Michael Ubaldi, September 8, 2004.
 

I found this in the newsfeed on a financial website, from CNN no less:

Iraq has exported about 130,000 tons of scrap metal to Jordanian trading companies following the U.S.-led invasion, including SA-2 missile engines and equipment that could have been used to make banned weapons, according to U.N. weapons inspectors.

...Among the items discovered at the Jordanian scrap yards were 20 SA-2 missile engines, a solid propellant mixing vessel tagged by UNMOVIC during its 2002-2003 inspection activities in Iraq, parts of an SA-2 air frame and booster and four chemical-related vessels tagged as dual-use items — for legitimate civilian or illicit military use.
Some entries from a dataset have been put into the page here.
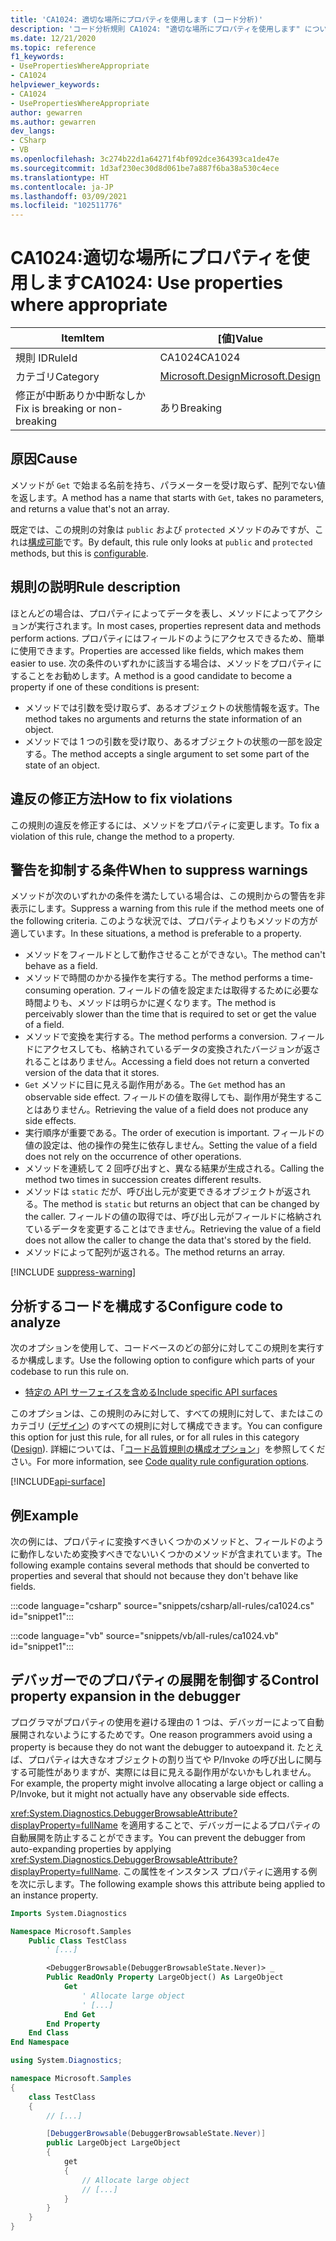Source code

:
 ```yaml
---
title: 'CA1024: 適切な場所にプロパティを使用します (コード分析)'
description: 'コード分析規則 CA1024: "適切な場所にプロパティを使用します" について説明します'
ms.date: 12/21/2020
ms.topic: reference
f1_keywords:
- UsePropertiesWhereAppropriate
- CA1024
helpviewer_keywords:
- CA1024
- UsePropertiesWhereAppropriate
author: gewarren
ms.author: gewarren
dev_langs:
- CSharp
- VB
ms.openlocfilehash: 3c274b22d1a64271f4bf092dce364393ca1de47e
ms.sourcegitcommit: 1d3af230ec30d8d061be7a887f6ba38a530c4ece
ms.translationtype: HT
ms.contentlocale: ja-JP
ms.lasthandoff: 03/09/2021
ms.locfileid: "102511776"
---
```

# <a name="ca1024-use-properties-where-appropriate"></a><span data-ttu-id="4e8c5-103">CA1024:適切な場所にプロパティを使用します</span><span class="sxs-lookup"><span data-stu-id="4e8c5-103">CA1024: Use properties where appropriate</span></span>

| <span data-ttu-id="4e8c5-104">Item</span><span class="sxs-lookup"><span data-stu-id="4e8c5-104">Item</span></span>                                     | <span data-ttu-id="4e8c5-105">[値]</span><span class="sxs-lookup"><span data-stu-id="4e8c5-105">Value</span></span>            |
|------------------------------------------|------------------|
| <span data-ttu-id="4e8c5-106">規則 ID</span><span class="sxs-lookup"><span data-stu-id="4e8c5-106">RuleId</span></span>                                   | <span data-ttu-id="4e8c5-107">CA1024</span><span class="sxs-lookup"><span data-stu-id="4e8c5-107">CA1024</span></span>           |
| <span data-ttu-id="4e8c5-108">カテゴリ</span><span class="sxs-lookup"><span data-stu-id="4e8c5-108">Category</span></span>                                 | [<span data-ttu-id="4e8c5-109">Microsoft.Design</span><span class="sxs-lookup"><span data-stu-id="4e8c5-109">Microsoft.Design</span></span>](design-warnings.md) |
| <span data-ttu-id="4e8c5-110">修正が中断ありか中断なしか</span><span class="sxs-lookup"><span data-stu-id="4e8c5-110">Fix is breaking or non-breaking</span></span> | <span data-ttu-id="4e8c5-111">あり</span><span class="sxs-lookup"><span data-stu-id="4e8c5-111">Breaking</span></span>         |

## <a name="cause"></a><span data-ttu-id="4e8c5-112">原因</span><span class="sxs-lookup"><span data-stu-id="4e8c5-112">Cause</span></span>

<span data-ttu-id="4e8c5-113">メソッドが `Get` で始まる名前を持ち、パラメーターを受け取らず、配列でない値を返します。</span><span class="sxs-lookup"><span data-stu-id="4e8c5-113">A method has a name that starts with `Get`, takes no parameters, and returns a value that's not an array.</span></span>

<span data-ttu-id="4e8c5-114">既定では、この規則の対象は `public` および `protected` メソッドのみですが、これは[構成可能](#configure-code-to-analyze)です。</span><span class="sxs-lookup"><span data-stu-id="4e8c5-114">By default, this rule only looks at `public` and `protected` methods, but this is [configurable](#configure-code-to-analyze).</span></span>

## <a name="rule-description"></a><span data-ttu-id="4e8c5-115">規則の説明</span><span class="sxs-lookup"><span data-stu-id="4e8c5-115">Rule description</span></span>

<span data-ttu-id="4e8c5-116">ほとんどの場合は、プロパティによってデータを表し、メソッドによってアクションが実行されます。</span><span class="sxs-lookup"><span data-stu-id="4e8c5-116">In most cases, properties represent data and methods perform actions.</span></span> <span data-ttu-id="4e8c5-117">プロパティにはフィールドのようにアクセスできるため、簡単に使用できます。</span><span class="sxs-lookup"><span data-stu-id="4e8c5-117">Properties are accessed like fields, which makes them easier to use.</span></span> <span data-ttu-id="4e8c5-118">次の条件のいずれかに該当する場合は、メソッドをプロパティにすることをお勧めします。</span><span class="sxs-lookup"><span data-stu-id="4e8c5-118">A method is a good candidate to become a property if one of these conditions is present:</span></span>

- <span data-ttu-id="4e8c5-119">メソッドでは引数を受け取らず、あるオブジェクトの状態情報を返す。</span><span class="sxs-lookup"><span data-stu-id="4e8c5-119">The method takes no arguments and returns the state information of an object.</span></span>
- <span data-ttu-id="4e8c5-120">メソッドでは 1 つの引数を受け取り、あるオブジェクトの状態の一部を設定する。</span><span class="sxs-lookup"><span data-stu-id="4e8c5-120">The method accepts a single argument to set some part of the state of an object.</span></span>

## <a name="how-to-fix-violations"></a><span data-ttu-id="4e8c5-121">違反の修正方法</span><span class="sxs-lookup"><span data-stu-id="4e8c5-121">How to fix violations</span></span>

<span data-ttu-id="4e8c5-122">この規則の違反を修正するには、メソッドをプロパティに変更します。</span><span class="sxs-lookup"><span data-stu-id="4e8c5-122">To fix a violation of this rule, change the method to a property.</span></span>

## <a name="when-to-suppress-warnings"></a><span data-ttu-id="4e8c5-123">警告を抑制する条件</span><span class="sxs-lookup"><span data-stu-id="4e8c5-123">When to suppress warnings</span></span>

<span data-ttu-id="4e8c5-124">メソッドが次のいずれかの条件を満たしている場合は、この規則からの警告を非表示にします。</span><span class="sxs-lookup"><span data-stu-id="4e8c5-124">Suppress a warning from this rule if the method meets one of the following criteria.</span></span> <span data-ttu-id="4e8c5-125">このような状況では、プロパティよりもメソッドの方が適しています。</span><span class="sxs-lookup"><span data-stu-id="4e8c5-125">In these situations, a method is preferable to a property.</span></span>

- <span data-ttu-id="4e8c5-126">メソッドをフィールドとして動作させることができない。</span><span class="sxs-lookup"><span data-stu-id="4e8c5-126">The method can't behave as a field.</span></span>
- <span data-ttu-id="4e8c5-127">メソッドで時間のかかる操作を実行する。</span><span class="sxs-lookup"><span data-stu-id="4e8c5-127">The method performs a time-consuming operation.</span></span> <span data-ttu-id="4e8c5-128">フィールドの値を設定または取得するために必要な時間よりも、メソッドは明らかに遅くなります。</span><span class="sxs-lookup"><span data-stu-id="4e8c5-128">The method is perceivably slower than the time that is required to set or get the value of a field.</span></span>
- <span data-ttu-id="4e8c5-129">メソッドで変換を実行する。</span><span class="sxs-lookup"><span data-stu-id="4e8c5-129">The method performs a conversion.</span></span> <span data-ttu-id="4e8c5-130">フィールドにアクセスしても、格納されているデータの変換されたバージョンが返されることはありません。</span><span class="sxs-lookup"><span data-stu-id="4e8c5-130">Accessing a field does not return a converted version of the data that it stores.</span></span>
- <span data-ttu-id="4e8c5-131">`Get` メソッドに目に見える副作用がある。</span><span class="sxs-lookup"><span data-stu-id="4e8c5-131">The `Get` method has an observable side effect.</span></span> <span data-ttu-id="4e8c5-132">フィールドの値を取得しても、副作用が発生することはありません。</span><span class="sxs-lookup"><span data-stu-id="4e8c5-132">Retrieving the value of a field does not produce any side effects.</span></span>
- <span data-ttu-id="4e8c5-133">実行順序が重要である。</span><span class="sxs-lookup"><span data-stu-id="4e8c5-133">The order of execution is important.</span></span> <span data-ttu-id="4e8c5-134">フィールドの値の設定は、他の操作の発生に依存しません。</span><span class="sxs-lookup"><span data-stu-id="4e8c5-134">Setting the value of a field does not rely on the occurrence of other operations.</span></span>
- <span data-ttu-id="4e8c5-135">メソッドを連続して 2 回呼び出すと、異なる結果が生成される。</span><span class="sxs-lookup"><span data-stu-id="4e8c5-135">Calling the method two times in succession creates different results.</span></span>
- <span data-ttu-id="4e8c5-136">メソッドは `static` だが、呼び出し元が変更できるオブジェクトが返される。</span><span class="sxs-lookup"><span data-stu-id="4e8c5-136">The method is `static` but returns an object that can be changed by the caller.</span></span> <span data-ttu-id="4e8c5-137">フィールドの値の取得では、呼び出し元がフィールドに格納されているデータを変更することはできません。</span><span class="sxs-lookup"><span data-stu-id="4e8c5-137">Retrieving the value of a field does not allow the caller to change the data that's stored by the field.</span></span>
- <span data-ttu-id="4e8c5-138">メソッドによって配列が返される。</span><span class="sxs-lookup"><span data-stu-id="4e8c5-138">The method returns an array.</span></span>

[!INCLUDE [suppress-warning](../../../../includes/code-analysis/suppress-warning.md)]

## <a name="configure-code-to-analyze"></a><span data-ttu-id="4e8c5-139">分析するコードを構成する</span><span class="sxs-lookup"><span data-stu-id="4e8c5-139">Configure code to analyze</span></span>

<span data-ttu-id="4e8c5-140">次のオプションを使用して、コードベースのどの部分に対してこの規則を実行するか構成します。</span><span class="sxs-lookup"><span data-stu-id="4e8c5-140">Use the following option to configure which parts of your codebase to run this rule on.</span></span>

- [<span data-ttu-id="4e8c5-141">特定の API サーフェイスを含める</span><span class="sxs-lookup"><span data-stu-id="4e8c5-141">Include specific API surfaces</span></span>](#include-specific-api-surfaces)

<span data-ttu-id="4e8c5-142">このオプションは、この規則のみに対して、すべての規則に対して、またはこのカテゴリ ([デザイン](design-warnings.md)) のすべての規則に対して構成できます。</span><span class="sxs-lookup"><span data-stu-id="4e8c5-142">You can configure this option for just this rule, for all rules, or for all rules in this category ([Design](design-warnings.md)).</span></span> <span data-ttu-id="4e8c5-143">詳細については、「[コード品質規則の構成オプション](../code-quality-rule-options.md)」を参照してください。</span><span class="sxs-lookup"><span data-stu-id="4e8c5-143">For more information, see [Code quality rule configuration options](../code-quality-rule-options.md).</span></span>

[!INCLUDE[api-surface](~/includes/code-analysis/api-surface.md)]

## <a name="example"></a><span data-ttu-id="4e8c5-144">例</span><span class="sxs-lookup"><span data-stu-id="4e8c5-144">Example</span></span>

<span data-ttu-id="4e8c5-145">次の例には、プロパティに変換すべきいくつかのメソッドと、フィールドのように動作しないため変換すべきでないいくつかのメソッドが含まれています。</span><span class="sxs-lookup"><span data-stu-id="4e8c5-145">The following example contains several methods that should be converted to properties and several that should not because they don't behave like fields.</span></span>

:::code language="csharp" source="snippets/csharp/all-rules/ca1024.cs" id="snippet1":::

:::code language="vb" source="snippets/vb/all-rules/ca1024.vb" id="snippet1":::

## <a name="control-property-expansion-in-the-debugger"></a><span data-ttu-id="4e8c5-146">デバッガーでのプロパティの展開を制御する</span><span class="sxs-lookup"><span data-stu-id="4e8c5-146">Control property expansion in the debugger</span></span>

<span data-ttu-id="4e8c5-147">プログラマがプロパティの使用を避ける理由の 1 つは、デバッガーによって自動展開されないようにするためです。</span><span class="sxs-lookup"><span data-stu-id="4e8c5-147">One reason programmers avoid using a property is because they do not want the debugger to autoexpand it.</span></span> <span data-ttu-id="4e8c5-148">たとえば、プロパティは大きなオブジェクトの割り当てや P/Invoke の呼び出しに関与する可能性がありますが、実際には目に見える副作用がないかもしれません。</span><span class="sxs-lookup"><span data-stu-id="4e8c5-148">For example, the property might involve allocating a large object or calling a P/Invoke, but it might not actually have any observable side effects.</span></span>

<span data-ttu-id="4e8c5-149"><xref:System.Diagnostics.DebuggerBrowsableAttribute?displayProperty=fullName> を適用することで、デバッガーによるプロパティの自動展開を防止することができます。</span><span class="sxs-lookup"><span data-stu-id="4e8c5-149">You can prevent the debugger from auto-expanding properties by applying <xref:System.Diagnostics.DebuggerBrowsableAttribute?displayProperty=fullName>.</span></span> <span data-ttu-id="4e8c5-150">この属性をインスタンス プロパティに適用する例を次に示します。</span><span class="sxs-lookup"><span data-stu-id="4e8c5-150">The following example shows this attribute being applied to an instance property.</span></span>

```vb
Imports System.Diagnostics

Namespace Microsoft.Samples
    Public Class TestClass
        ' [...]

        <DebuggerBrowsable(DebuggerBrowsableState.Never)> _
        Public ReadOnly Property LargeObject() As LargeObject
            Get
                ' Allocate large object
                ' [...]
            End Get
        End Property
    End Class
End Namespace
```

```csharp
using System.Diagnostics;

namespace Microsoft.Samples
{
    class TestClass
    {
        // [...]

        [DebuggerBrowsable(DebuggerBrowsableState.Never)]
        public LargeObject LargeObject
        {
            get
            {
                // Allocate large object
                // [...]
            }
        }
    }
}
```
We already know of the incriminating finds made by CIA weapons hunters David Kay and Charles Duelfer, acceptance of which is usually contingent upon one's political leanings. But the other stuff? Between Saddam's highly suspected export to Syria and his junkyard back door, one is reminded of barrels of alcohol smashed and emptied and scattered before G-Men arrived to raid a warehouse eighty-some years ago — the trick of course, was to restart production as soon as the heat was off, a trick Saddam would use with the news from his Franco-Russo allies that, like in 1998, no army would be coming to take him.